▸ To do:
The requested output is every line from the one with "Wish me luck!" through the last line below, printed exactly.

▸ Given records:
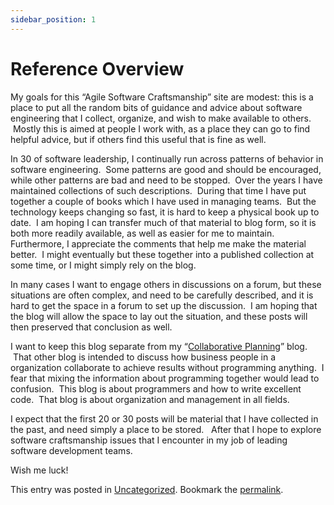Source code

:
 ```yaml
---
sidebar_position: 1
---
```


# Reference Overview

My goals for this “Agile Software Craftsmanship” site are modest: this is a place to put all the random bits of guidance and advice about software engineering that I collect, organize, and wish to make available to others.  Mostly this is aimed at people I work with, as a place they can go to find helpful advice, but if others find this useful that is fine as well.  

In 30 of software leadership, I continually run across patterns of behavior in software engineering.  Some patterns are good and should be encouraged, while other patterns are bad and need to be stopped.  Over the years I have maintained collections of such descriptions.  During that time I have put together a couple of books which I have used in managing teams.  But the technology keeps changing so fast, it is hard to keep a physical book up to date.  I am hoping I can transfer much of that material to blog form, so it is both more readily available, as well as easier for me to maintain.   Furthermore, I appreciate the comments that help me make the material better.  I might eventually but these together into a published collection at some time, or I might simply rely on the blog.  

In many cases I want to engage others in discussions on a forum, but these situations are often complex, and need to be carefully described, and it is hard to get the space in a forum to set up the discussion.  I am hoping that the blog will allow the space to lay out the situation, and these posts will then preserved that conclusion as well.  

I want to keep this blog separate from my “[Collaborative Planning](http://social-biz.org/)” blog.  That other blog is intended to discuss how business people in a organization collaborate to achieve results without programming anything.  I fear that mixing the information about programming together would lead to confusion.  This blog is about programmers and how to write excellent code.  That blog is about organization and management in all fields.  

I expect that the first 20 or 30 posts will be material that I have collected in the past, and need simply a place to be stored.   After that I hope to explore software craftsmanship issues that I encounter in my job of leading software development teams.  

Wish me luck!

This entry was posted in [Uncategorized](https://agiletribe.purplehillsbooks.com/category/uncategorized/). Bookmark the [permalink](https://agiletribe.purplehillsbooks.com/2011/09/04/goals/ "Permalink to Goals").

▸ Answer for this exercise:
Wish me luck!

This entry was posted in [Uncategorized](https://agiletribe.purplehillsbooks.com/category/uncategorized/). Bookmark the [permalink](https://agiletribe.purplehillsbooks.com/2011/09/04/goals/ "Permalink to Goals").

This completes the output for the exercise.